• _Work required_:
Down to the last line, transcribe the records verbatim and exclude the images.
:::
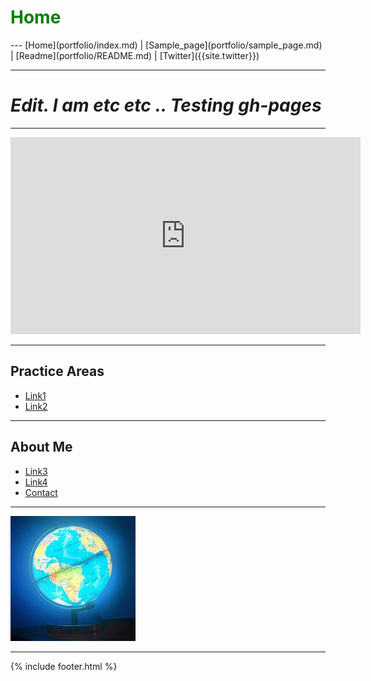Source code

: <h1 style="color:green; font-size:2em">Home</h1>
---
[Home](portfolio/index.md) | [Sample_page](portfolio/sample_page.md) | [Readme](portfolio/README.md) | [Twitter]({{site.twitter}})

---
# <i>Edit. I am etc etc .. Testing gh-pages</i>

---

<iframe width="560" height="315" src="https://www.youtube.com/embed/watch?list=PL5P8TinruTgMH1AIL-GyzymdGCfG6pUQd&v=HYzaJvq9hm8" frameborder="0" allow="autoplay; encrypted-media" allowfullscreen></iframe>
  
---

## Practice Areas
- [ Link1 ](#link1)<br>
- [ Link2 ](#link2)<br>

---

## About Me
- [ Link3 ](#link3)<br>
- [ Link4 ](#link4)<br>
- [ Contact ](#contact)<br>

---

![Link](images/logo.png)

---

{% include footer.html %}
:::
• _Task output_:
Source code

: <h1 style="color:green; font-size:2em">Home</h1>
---
[Home](portfolio/index.md) | [Sample_page](portfolio/sample_page.md) | [Readme](portfolio/README.md) | [Twitter]({{site.twitter}})

---
# <i>Edit. I am etc etc .. Testing gh-pages</i>

---

<iframe width="560" height="315" src="https://www.youtube.com/embed/watch?list=PL5P8TinruTgMH1AIL-GyzymdGCfG6pUQd&v=HYzaJvq9hm8" frameborder="0" allow="autoplay; encrypted-media" allowfullscreen></iframe>
  
---

## Practice Areas
- [ Link1 ](#link1)<br>
- [ Link2 ](#link2)<br>

---

## About Me
- [ Link3 ](#link3)<br>
- [ Link4 ](#link4)<br>
- [ Contact ](#contact)<br>

---

![Link](images/logo.png)

---

{% include footer.html %}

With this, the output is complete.